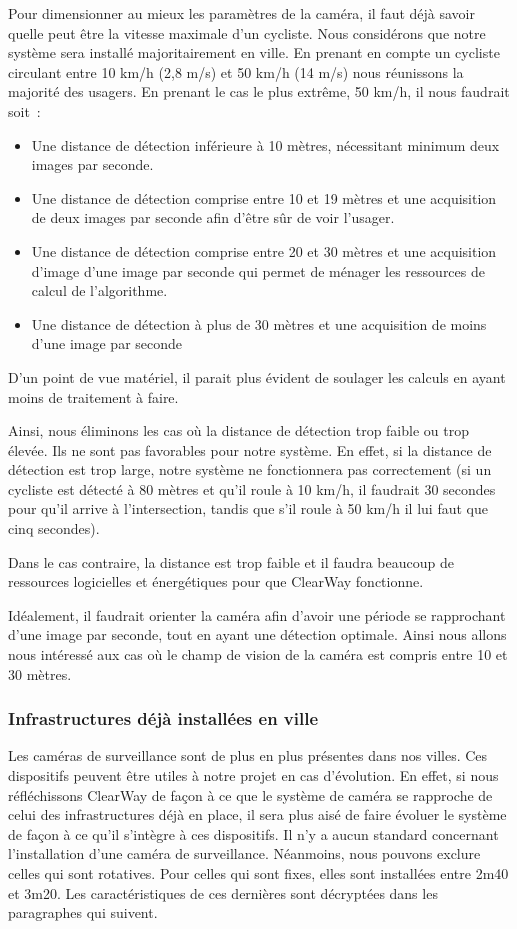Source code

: Pour dimensionner au mieux les paramètres de la caméra, il faut déjà savoir quelle peut être la vitesse maximale d’un cycliste.
Nous considérons que notre système sera installé majoritairement en ville.
En prenant en compte un cycliste circulant entre 10 km/h (2,8 m/s) et 50 km/h (14 m/s) nous réunissons la majorité des usagers.
En prenant le cas le plus extrême, 50 km/h, il nous faudrait soit :
\begin{itemize}
    \item Une distance de détection inférieure à 10 mètres, nécessitant minimum deux images par seconde.
    \item Une distance de détection comprise entre 10 et 19 mètres et une acquisition de deux images par seconde afin
          d’être sûr de voir l’usager.
    \item Une distance de détection comprise entre 20 et 30 mètres et une acquisition d’image d'une image par seconde qui permet
          de ménager les ressources de calcul de l’algorithme.
    \item Une distance de détection à plus de 30 mètres et une acquisition de moins d'une image par seconde
\end{itemize}
D'un point de vue matériel, il parait plus évident de soulager les calculs en ayant moins de traitement à faire.

Ainsi, nous éliminons les cas où la distance de détection trop faible ou trop élevée. Ils ne sont pas favorables pour notre système. 
En effet, si la distance de détection est trop large, notre système ne fonctionnera pas correctement (si un cycliste est détecté à 80 mètres et qu'il roule à 10 km/h, 
il faudrait 30 secondes pour qu'il arrive à l'intersection, tandis que s'il roule à 50 km/h il lui faut que cinq secondes). 

Dans le cas contraire, la distance est trop faible et il faudra beaucoup de ressources logicielles et énergétiques pour que ClearWay fonctionne.

Idéalement, il faudrait orienter la caméra afin d'avoir une période se rapprochant d'une image par seconde, tout en ayant une détection optimale.
Ainsi nous allons nous intéressé aux cas où le champ de vision de la caméra est compris entre 10 et 30 mètres.

\subsubsection{Infrastructures déjà installées en ville}
\label{sec:camera_infra}
Les caméras de surveillance sont de plus en plus présentes dans nos villes. Ces dispositifs peuvent être utiles à notre projet en cas d'évolution.
En effet, si nous réfléchissons ClearWay de façon à ce que le système de caméra se rapproche de celui des infrastructures déjà en place, 
il sera plus aisé de faire évoluer le système de façon à ce qu'il s'intègre à ces dispositifs.
Il n'y a aucun standard concernant l'installation d'une caméra de surveillance. Néanmoins, nous pouvons exclure celles qui sont rotatives. 
Pour celles qui sont fixes, elles sont installées entre 2m40 et 3m20. Les caractéristiques de ces dernières sont décryptées dans les paragraphes qui suivent.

*****

Look through the data above. Each line containing the word "entre" needs to be copied.

— Answer to this task —
En prenant en compte un cycliste circulant entre 10 km/h (2,8 m/s) et 50 km/h (14 m/s) nous réunissons la majorité des usagers.
    \item Une distance de détection comprise entre 10 et 19 mètres et une acquisition de deux images par seconde afin
    \item Une distance de détection comprise entre 20 et 30 mètres et une acquisition d’image d'une image par seconde qui permet
Ainsi nous allons nous intéressé aux cas où le champ de vision de la caméra est compris entre 10 et 30 mètres.
Pour celles qui sont fixes, elles sont installées entre 2m40 et 3m20. Les caractéristiques de ces dernières sont décryptées dans les paragraphes qui suivent.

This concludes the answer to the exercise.